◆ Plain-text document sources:
- - - - - - -
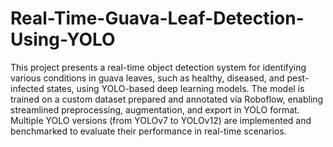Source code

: # Real-Time-Guava-Leaf-Detection-Using-YOLO
This project presents a real-time object detection system for identifying various conditions in guava leaves, such as healthy, diseased, and pest-infected states, using YOLO-based deep learning models. The model is trained on a custom dataset prepared and annotated via Roboflow, enabling streamlined preprocessing, augmentation, and export in YOLO format. Multiple YOLO versions (from YOLOv7 to YOLOv12) are implemented and benchmarked to evaluate their performance in real-time scenarios.

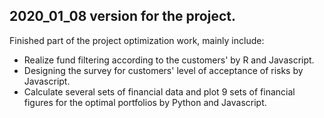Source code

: ## 2020_01_08 version for the project. 
Finished part of the project optimization work, mainly include:
+ Realize fund filtering according to the customers' by R and Javascript.
+ Designing the survey for customers' level of acceptance of risks by Javascript.
+ Calculate several sets of financial data and plot 9 sets of financial figures for the optimal portfolios by Python and Javascript.

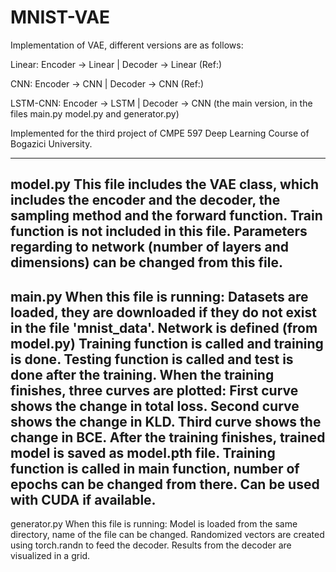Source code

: # MNIST-VAE

Implementation of VAE, different versions are as follows:

Linear: Encoder -> Linear | Decoder -> Linear (Ref:)

CNN: Encoder -> CNN | Decoder -> CNN (Ref:)

LSTM-CNN: Encoder -> LSTM | Decoder -> CNN (the main version, in the files main.py model.py and generator.py)

Implemented for the third project of CMPE 597 Deep Learning Course of Bogazici University.

-----------------------------------------------------------------------------------------------------------------
model.py
This file includes the VAE class, which includes the encoder and the decoder,
the sampling method and the forward function.
Train function is not included in this file.
Parameters regarding to network (number of layers and dimensions) can be changed
from this file.
---------------------------------------------------------------------------------------
main.py
When this file is running:
Datasets are loaded, they are downloaded if they do not exist in the file 'mnist_data'.
Network is defined (from model.py)
Training function is called and training is done.
Testing function is called and test is done after the training.
When the training finishes, three curves are plotted:
First curve shows the change in total loss.
Second curve shows the change in KLD.
Third curve shows the change in BCE.
After the training finishes, trained model is saved as model.pth file.
Training function is called in main function, number of epochs can be changed from there.
Can be used with CUDA if available.
------------------------------------------------------------------------------------
generator.py
When this file is running:
Model is loaded from the same directory, name of the file can be changed.
Randomized vectors are created using torch.randn to feed the decoder.
Results from the decoder are visualized in a grid.
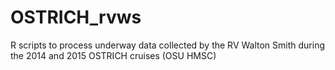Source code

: # OSTRICH_rvws
R scripts to process underway data collected by the RV Walton Smith during the 2014 and 2015 OSTRICH cruises (OSU HMSC)
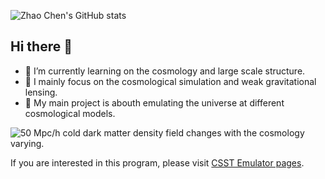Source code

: ![Zhao Chen's GitHub stats](https://github-readme-stats.vercel.app/api?username=czymh&show_icons=true&theme=algolia&hide_title=false)
## Hi there 👋
- 🔭 I’m currently learning on the cosmology and large scale structure.
- 🌱 I mainly focus on the cosmological simulation and weak gravitational lensing.
- 💬 My main project is abouth emulating the universe at different cosmological models.

![50 Mpc/h cold dark matter density field changes with the cosmology varying. ](./field50Mpc_over_h_arrayplots.png)

If you are interested in this program, please visit [CSST Emulator pages](https://github.com/czymh/csstemu).

<!--
**czymh/czymh** is a ✨ _special_ ✨ repository because its `README.md` (this file) appears on your GitHub profile.

Here are some ideas to get you started:

- 🔭 I’m currently working on ...
- 🌱 I’m currently learning ...
- 👯 I’m looking to collaborate on ...
- 🤔 I’m looking for help with ...
- 💬 Ask me about ...
- 📫 How to reach me: ...
- 😄 Pronouns: ...
- ⚡ Fun fact: ...
-->
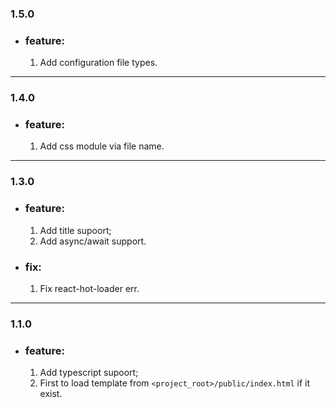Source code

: ### 1.5.0
* ### feature:
  1. Add configuration file types.
---

### 1.4.0
* ### feature:
  1. Add css module via file name.
---

### 1.3.0
* ### feature: 
  1. Add title supoort;
  2. Add async/await support.
* ### fix:
  1. Fix react-hot-loader err.
---

### 1.1.0
* ### feature: 
  1. Add typescript supoort;
  2. First to load template from `<project_root>/public/index.html` if it exist.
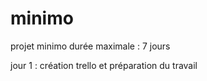 # minimo

projet minimo durée maximale : 7 jours

jour 1 : création trello et préparation du travail
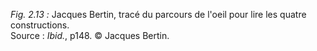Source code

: *Fig. 2.13 :* Jacques Bertin, tracé du parcours de l'oeil pour lire les quatre constructions.  
Source : *Ibid.*, p148. © Jacques Bertin.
- - - - - - -
◆ EXERCISE INSTRUCTIONS: For every line above with the word "Jacques" in it, make a copy.

◆ RESPONSE AREA:
: *Fig. 2.13 :* Jacques Bertin, tracé du parcours de l'oeil pour lire les quatre constructions.  
Source : *Ibid.*, p148. © Jacques Bertin.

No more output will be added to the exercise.